Protein aggregates are a concern for recombinant therapeutic proteins as they can impact efficacy as well as induce immunogenic responses and cause adverse events upon administration to patients. Therefore, there is a desire to minimize and control protein aggregation. By testing a tenfold range of ratios of LC to HC in stable CHO pools, Ho and colleagues [44, 45] have found that a higher ratio (>1) of LC:HC resulted in higher mAb titres and higher levels of monomer (Table 1). They also found that high-mannose-type N-glycans increased, whereas fucosylated and galactosylated glycans decreased significantly at the lowest LC:HC ratio. Further work by this group [46, 47] showed that the antibody aggregates consisted mostly of HC polypeptide, and, if cell pools producing higher levels of aggregate were re-transfected with the LC gene, then the level of aggregate was reduced. Overexpression of the BiP chaperone also reduced the level of aggregate, although the effect was less dramatic. It was found that the level of aggregation of an Fc-fusion protein was proportional to the gene dose in a HEK293 transient system [103]. As shown in Table 1, reducing input vector DNA and lowering the temperature significantly reduced mAb aggregation. It also increased the cleavage efficiency of a signal peptide, presumably because the reduced transcription rate allowed more time for cells to translate and process polypeptide.
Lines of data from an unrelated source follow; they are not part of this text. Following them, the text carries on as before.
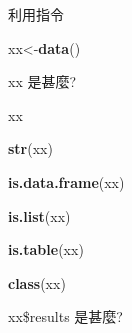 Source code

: \documentclass[]{book}
\newenvironment{Shaded}{\begin{snugshade}}{\end{snugshade}}
\newcommand{\KeywordTok}[1]{\textcolor[rgb]{0.13,0.29,0.53}{\textbf{#1}}}
\newcommand{\OperatorTok}[1]{\textcolor[rgb]{0.81,0.36,0.00}{\textbf{#1}}}
\newcommand{\NormalTok}[1]{#1}
\theoremstyle{definition}
\theoremstyle{definition}
\theoremstyle{definition}
\theoremstyle{remark}
\begin{document}
利用指令

\begin{Shaded}
\begin{Highlighting}[]
\NormalTok{xx<-}\KeywordTok{data}\NormalTok{()}
\end{Highlighting}
\end{Shaded}

xx 是甚麼?

\begin{Shaded}
\begin{Highlighting}[]
\NormalTok{xx}
\end{Highlighting}
\end{Shaded}

\begin{Shaded}
\begin{Highlighting}[]
\KeywordTok{str}\NormalTok{(xx)}
\end{Highlighting}
\end{Shaded}

\begin{Shaded}
\begin{Highlighting}[]
\KeywordTok{is.data.frame}\NormalTok{(xx)}
\end{Highlighting}
\end{Shaded}

\begin{Shaded}
\begin{Highlighting}[]
\KeywordTok{is.list}\NormalTok{(xx)}
\end{Highlighting}
\end{Shaded}

\begin{Shaded}
\begin{Highlighting}[]
\KeywordTok{is.table}\NormalTok{(xx)}
\end{Highlighting}
\end{Shaded}

\begin{Shaded}
\begin{Highlighting}[]
\KeywordTok{class}\NormalTok{(xx)}
\end{Highlighting}
\end{Shaded}

\begin{Shaded}
\end{Shaded}

xx\$results 是甚麼?
\end{document}
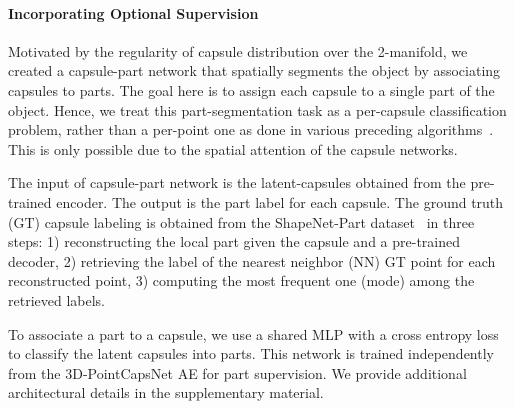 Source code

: \documentclass[10pt,twocolumn,letterpaper]{article}
\theoremstyle{break}
\begin{document}
\paragraph{Incorporating Optional Supervision}
Motivated by the regularity of capsule distribution over the 2-manifold, we created a capsule-part network that spatially segments the object by associating capsules to parts. The goal here is to assign each capsule to a single part of the object. Hence, we treat this part-segmentation task as a per-capsule classification problem, rather than a per-point one as done in various preceding algorithms~\cite{qi2017pointnet,Qi2017PointNetDH}. This is only possible due to the spatial attention of the capsule networks.

The input of capsule-part network is the latent-capsules obtained from the pre-trained encoder. The output is the part label for each capsule. The ground truth (GT) capsule labeling is obtained from the ShapeNet-Part dataset~\cite{yi2016scalable} in three steps: 1) reconstructing the local part given the capsule and a pre-trained decoder, 2) retrieving the label of the nearest neighbor (NN) GT point for each reconstructed point, 3) computing the most frequent one (mode) among the retrieved labels.

To associate a part to a capsule, we use a shared MLP with a cross entropy loss to classify the latent capsules into parts. This network is trained independently from the 3D-PointCapsNet AE for part supervision. We provide additional architectural details in the supplementary material.
\end{document}
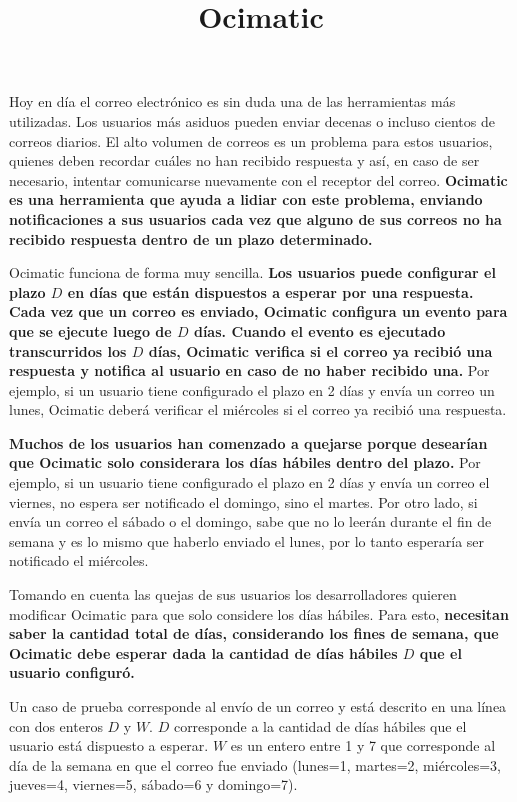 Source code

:\documentclass{oci}
\title{Ocimatic}
\begin{document}
\begin{problemDescription}
  Hoy en día el correo electrónico es sin duda una de las herramientas más
  utilizadas.
  Los usuarios más asiduos pueden enviar decenas o incluso cientos de correos
  diarios.
  El alto volumen de correos es un problema para estos usuarios, quienes deben
  recordar cuáles no han recibido respuesta y así, en caso de ser necesario,
  intentar comunicarse nuevamente con el receptor del correo.
  \textbf{Ocimatic es una herramienta que ayuda a lidiar con este problema, enviando
  notificaciones a sus usuarios cada vez que alguno de sus correos no ha
  recibido respuesta dentro de un plazo determinado.}
  
  Ocimatic funciona de forma muy sencilla.
  \textbf{
  Los usuarios puede configurar el plazo $D$ en días que están dispuestos a
  esperar por una respuesta.
  Cada vez que un correo es enviado, Ocimatic configura un evento para que se
  ejecute luego de $D$ días.
  Cuando el evento es ejecutado transcurridos los $D$ días, Ocimatic verifica
  si el correo ya recibió una respuesta y notifica al usuario en caso de no
  haber recibido una.}
  Por ejemplo, si un usuario tiene configurado el plazo en 2 días y envía un
  correo un lunes, Ocimatic deberá verificar el miércoles si el correo ya recibió
  una respuesta.

  \textbf{Muchos de los usuarios han comenzado a quejarse porque desearían que Ocimatic
  solo considerara los días hábiles dentro del plazo.}
  Por ejemplo, si un usuario tiene configurado el plazo en 2 días y envía un
  correo el viernes, no espera ser notificado el domingo, sino el martes.
  Por otro lado, si envía un correo el sábado o el domingo, sabe que no lo
  leerán durante el fin de semana y es lo mismo que haberlo enviado el lunes,
  por lo tanto esperaría ser notificado el miércoles.

  Tomando en cuenta las quejas de sus usuarios los desarrolladores quieren
  modificar Ocimatic para que solo considere los días hábiles.
  Para esto, \textbf{necesitan saber la cantidad total de días, considerando los fines
  de semana, que Ocimatic debe esperar dada la cantidad de días hábiles $D$ que
  el usuario configuró.}
\end{problemDescription}

\begin{inputDescription}
  Un caso de prueba corresponde al envío de un correo y está descrito en una
  línea con dos enteros $D$ y $W$.
  $D$ corresponde a la cantidad de días hábiles que el usuario está dispuesto a
  esperar.
  $W$ es un entero entre 1 y 7 que corresponde al día de la semana en que el
  correo fue enviado (lunes=1, martes=2, miércoles=3, jueves=4, viernes=5,
  sábado=6 y domingo=7).
\end{inputDescription}
\end{document}
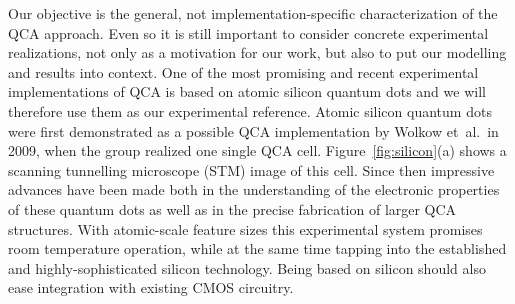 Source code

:Our objective is the general, not implementation-specific characterization of
the QCA approach. Even so it is still important to consider concrete
experimental realizations, not only as a motivation for our work, but also to
put our modelling and results into context. One of the most promising and recent
experimental implementations of QCA is based on atomic silicon quantum dots and
we will therefore use them as our experimental reference. Atomic silicon quantum
dots were first demonstrated as a possible QCA implementation by Wolkow et~al.\
in 2009, when the group realized one single QCA cell.
Figure~\ref{fig:silicon}(a) shows a scanning tunnelling microscope (STM) image
of this cell. Since then impressive advances have been made both in the
understanding of the electronic properties of these quantum dots as well as in
the precise fabrication of larger QCA structures. With atomic-scale feature
sizes this experimental system promises room temperature operation, while at the
same time tapping into the established and highly-sophisticated silicon
technology. Being based on silicon should also ease integration with existing
CMOS circuitry.

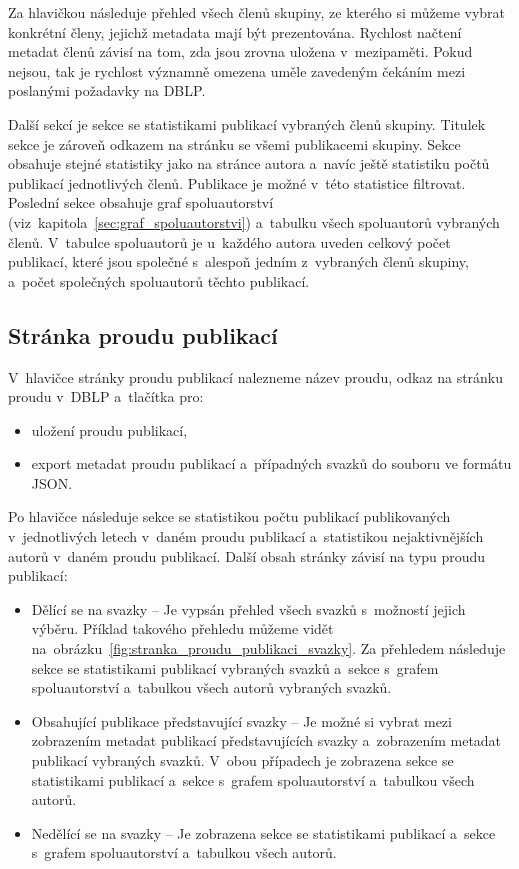 \documentclass[
  biblatex,
  sourcecodes,
  glossaries,
  index
]{kidiplom}
\begin{document}
Za hlavičkou následuje přehled všech členů skupiny, ze kterého si můžeme vybrat konkrétní členy, jejichž metadata mají být prezentována. Rychlost načtení metadat členů závisí na tom, zda jsou zrovna uložena v~mezipaměti. Pokud nejsou, tak je rychlost významně omezena uměle zavedeným čekáním mezi poslanými požadavky na DBLP.

Další sekcí je sekce se statistikami publikací vybraných členů skupiny. Titulek sekce je zároveň odkazem na stránku se všemi publikacemi skupiny. Sekce obsahuje stejné statistiky jako na stránce autora a~navíc ještě statistiku počtů publikací jednotlivých členů. Publikace je možné v~této statistice filtrovat. Poslední sekce obsahuje graf spoluautorství (viz~kapitola~\ref{sec:graf_spoluautorstvi}) a~tabulku všech spoluautorů vybraných členů. V~tabulce spoluautorů je u~každého autora uveden celkový počet publikací, které jsou společné s~alespoň jedním z~vybraných členů skupiny, a~počet společných spoluautorů těchto publikací.

\subsection{Stránka proudu publikací}

V~hlavičce stránky proudu publikací nalezneme název proudu, odkaz na stránku proudu v~DBLP a~tlačítka pro:
\begin{itemize}
\item uložení proudu publikací,
\item export metadat proudu publikací a~případných svazků do souboru ve formátu JSON.
\end{itemize}

Po hlavičce následuje sekce se statistikou počtu publikací publikovaných v~jednotlivých letech v~daném proudu publikací a~statistikou nejaktivnějších autorů v~daném proudu publikací. Další obsah stránky závisí na typu proudu publikací:
\begin{itemize}
\item Dělící se na svazky -- Je vypsán přehled všech svazků s~možností jejich výběru. Příklad takového přehledu můžeme vidět na~obrázku~\ref{fig:stranka_proudu_publikaci_svazky}. Za přehledem následuje sekce se statistikami publikací vybraných svazků a~sekce s~grafem spoluautorství a~tabulkou všech autorů vybraných svazků.
\item Obsahující publikace představující svazky -- Je možné si vybrat mezi zobrazením metadat publikací představujících svazky a~zobrazením metadat publikací vybraných svazků. V~obou případech je zobrazena sekce se statistikami publikací a~sekce s~grafem spoluautorství a~tabulkou všech autorů.
\item Nedělící se na svazky -- Je zobrazena sekce se statistikami publikací a~sekce s~grafem spoluautorství a~tabulkou všech autorů.
\end{itemize}
\end{document}
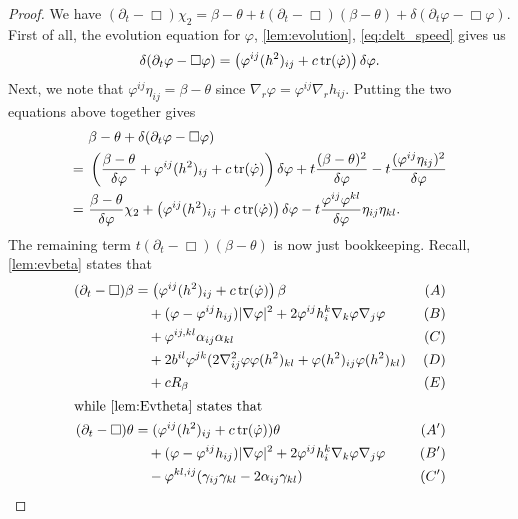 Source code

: \documentclass{amsart}
\begin{document}
\begin{proof}
We have
$
(\partial_t - \Box)\chi_2 = \beta - \theta + t(\partial_{t} - \Box)(\beta - \theta) + \delta(\partial_t \varphi - \Box\varphi).
$
First of all, the evolution equation for \(\varphi\), \cref{lem:evolution}, \cref{eq:delt_speed} gives us
\[
\delta(\partial_t \varphi - \Box\varphi) = \left(\varphi^{ij}(h^2)_{ij} + c\operatorname{tr}(\dot{\varphi})\right)\delta\varphi.
\]
Next, we note that
$
\varphi^{ij} \eta_{ij} = \beta - \theta
$
since \(\nabla_r \varphi = \varphi^{ij} \nabla_r h_{ij}\). Putting the two equations above together gives
\begin{equation}
\label{eq:deltchi1}
\begin{split}
&\beta - \theta + \delta(\partial_t \varphi - \Box\varphi) \\
=\ &\left(\frac{\beta-\theta}{\delta\varphi} + \varphi^{ij}(h^2)_{ij} + c\operatorname{tr}(\dot{\varphi})\right)\delta\varphi + t \frac{(\beta - \theta)^2}{\delta\varphi} - t \frac{(\varphi^{ij}\eta_{ij})^2}{\delta\varphi} \\
=\ &\frac{\beta-\theta}{\delta\varphi} \chi_2 + \left(\varphi^{ij}(h^2)_{ij} + c\operatorname{tr}(\dot{\varphi})\right)\delta\varphi  - t \frac{\varphi^{ij}\varphi^{kl}}{\delta\varphi} \eta_{ij}\eta_{kl}.
\end{split}
\end{equation}
The remaining term \(t(\partial_{t} - \Box)(\beta - \theta)\) is now just bookkeeping. Recall, \cref{lem:evbeta} states that
\begin{align*}
(\partial_{t} - \Box)\beta &= \left(\varphi^{ij}(h^2)_{ij} + c\operatorname{tr}(\dot{\p}) \right)\beta  & (A) \\
&\quad + (\varphi - \varphi^{ij}h_{ij}) |\nabla\varphi|^{2} + 2\varphi^{ij}h^{k}_{i}\nabla_k \varphi \nabla_j \varphi  & (B) \\
&\quad + \varphi^{ij,kl} \a_{ij} \a_{kl} & (C) \\
&\quad + 2b^{il}\varphi^{jk} (2\nabla^2_{ij}\varphi\varphi(h^2)_{kl} + \varphi(h^2)_{ij}\varphi(h^2)_{kl}) & (D) \\
&\quad + cR_{\beta}  & (E) \\
\intertext{while \cref{lem:Evtheta} states that}
(\partial_{t} - \Box)\theta &= (\varphi^{ij}(h^2)_{ij} + c\operatorname{tr}(\dot{\p}))\theta & (A') \\
&\quad + (\varphi - \varphi^{ij}h_{ij})|\nabla\varphi|^{2} + 2\varphi^{ij}h^{k}_{i}\nabla_k\varphi\nabla_j\varphi & (B') \\
&\quad - \varphi^{kl,ij} (\gamma_{ij}\gamma_{kl}  - 2\a_{ij} \gamma_{kl}) & (C') \\

\end{align*}
\end{proof}
\end{document}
In a separate study of 28 individual mAb-expressing cell lines, the level of aggregate had an inverse correlation with intracellular and secreted light chain [115]. Another study of a bispecific antibody suggested a relationship between N-glycans and aggregation, with aggregate present in the cell culture medium containing antibody with reduced levels of N-glycan fucose and galactose residues [116]. Culture process development, such as optimisation of osmolarity and temperature, can also be used to reduce protein aggregation [117, 118]. Together these studies suggest that, depending on an individual recombinant protein, optimisation of the protein expression rate, the balance of expression of different subunits and the extent of glycosylation might be beneficial in reducing aggregation. High-throughput expression systems, such as that described by Hansen and colleagues [119], would potentially be useful in evaluating and optimising factors that influence these processes for an individual recombinant protein to improve expression and reduce aggregation.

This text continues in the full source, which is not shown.